It is known that tissues that have substantial amounts of the sugar transport mechanism-( glut-2) tend to concentrate glucose type molecules like 2 deoxyglucose and be more damaged by STZ eg. beta cells of the pancreas, liver and kidney cells. Once the STZ with 2-deoxyglucose bonded to the methylated nitrosourea gets into the beta cell, the STZ is split into 2 deoxy glucose and methylated nitrosourea (MNU). The MNU can generate the nitric oxide free radical which reacts with superoxide (.O2-) producing (OONO- or later its carbonate derivative) and MNU can methylate DNA bases, break both single stranded or double stranded DNA or even RNA, activate poly-ADP-ribose polymerase (PARP) depleting NADH and ATP killing mitochondria and cells dependent on it- and causing nitration, nitrosylation and nitrosation of key proteins and damaging their important enzymatic activity [6]. In a recent JBC paper Andersson et al., it was suggested that STZ could directly generate peroxynitrite [7]. Their evidence was that when STZ and tyrosine reacted- that di-tyrosine was produced. This is only evidence that free radicals are produced- which we already knew, since STZ can clearly generate the nitric oxide radical as was both indicated from our previous studies and studies by others Tsuji and Sakurai [3,5,8].

Furthermore, a similar set of diabetic conditions of impaired glucose utilization by Chen and Zhong and insulin resistance occurs in early Alzheimer’s disease [9]. This can be identified in humans using PET scanning via injection into the body of 18-fluorodeoxyglucose (FDG), a sugar which is transported into brain like glucose but whose metabolism stops after being phosphorylated, thus since this radioactive remnant remains long enough to produce superb PET scans [10]. The pattern of glucose utilization is depressed in early-stage dementia or pre-Alzheimer’s disease (AD) compared to people without disease. This is almost certainly an early marker of the AD before significant loss of neurons and/or memory occurs. When streptozotocin is intra-articulary injected into mouse brain, glucose utilization in the mouse brain is depressed and insulin resistance occurs similar to when STZ is injected into rodents peripherally damaging Beta cells causing diabetes [11,12]. Further, after a few months, neurons in the brain die, and plaques and tangles occur with marked dementia developing. This is clearly the best model of Alzheimer’s disease ever developed! Many investigators have clearly demonstrated that STZ injection into the brain is a superior method compared to the gene defect models in mice which do not demonstrate many of the complete characteristics of human Alzheimer’s disease. It should not be too surprising that some investigators have termed Alzheimer’s disease as diabetes 3 because of its similarity to diabetes [9]. Many investigators have switched to this STZ –ALZ based superior standard mouse model to study possible inhibitors of the disease Kimura and Lecanu and Papadopoulous [13,14].

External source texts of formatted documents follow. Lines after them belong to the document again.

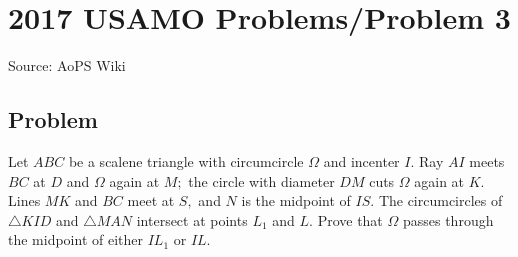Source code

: \documentclass[12pt]{article}
\begin{document}
\section*{{2017 USAMO Problems/Problem 3}}
Source: AoPS Wiki

\subsection*{Problem}
Let $ABC$ be a scalene triangle with circumcircle $\Omega$ and incenter $I.$ Ray $AI$ meets $BC$ at $D$ and $\Omega$ again at $M;$ the circle with diameter $DM$ cuts $\Omega$ again at $K.$ Lines $MK$ and $BC$ meet at $S,$ and $N$ is the midpoint of $IS.$ The circumcircles of $\triangle KID$ and $\triangle MAN$ intersect at points $L_1$ and $L.$ Prove that $\Omega$ passes through the midpoint of either $IL_1$ or $IL.$
\end{document}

In this manuscript, we will develop- what we believe is clear evidence that STZ does generate a peroxide namely peroxynitrite (PN) (OON=O-) and show that the reaction of STZ producing PN generates luminescence via its reaction with L-012. Furthermore, STZ based luminescence is abrogated by micromolar doses of acetaminophen or tyrosine hydrochloride or L-cysteine hydrochloride,etc. acting as targets of oxidation or nitration and whose nitrated or oxidized product has been confirmed by mass spectroscopy (not shown). The reaction of STZ with L-012 is very similar to the peroxynitrite generation reaction of SIN-1 (sydnoimine) with L-012, whose luminescent reaction generates similar blue luminescence reaction kinetics as we have previously published in Luminescence 2007 [15]. A compound must be very strong oxidizer to react with L-012 to produce blue light production eg because hydrogen peroxide, hypochlorite or superoxide do not react with L-012. L-012 luminescence from peroxynitrite or streptozotocin both produce blue light which is extinguished by tyrosine. HCl, acetaminophen or L-cysteine.HCl or, L-cysteine or mono or polyphenols depending on the polyphenolic structure published in Van Dyke et al. [16].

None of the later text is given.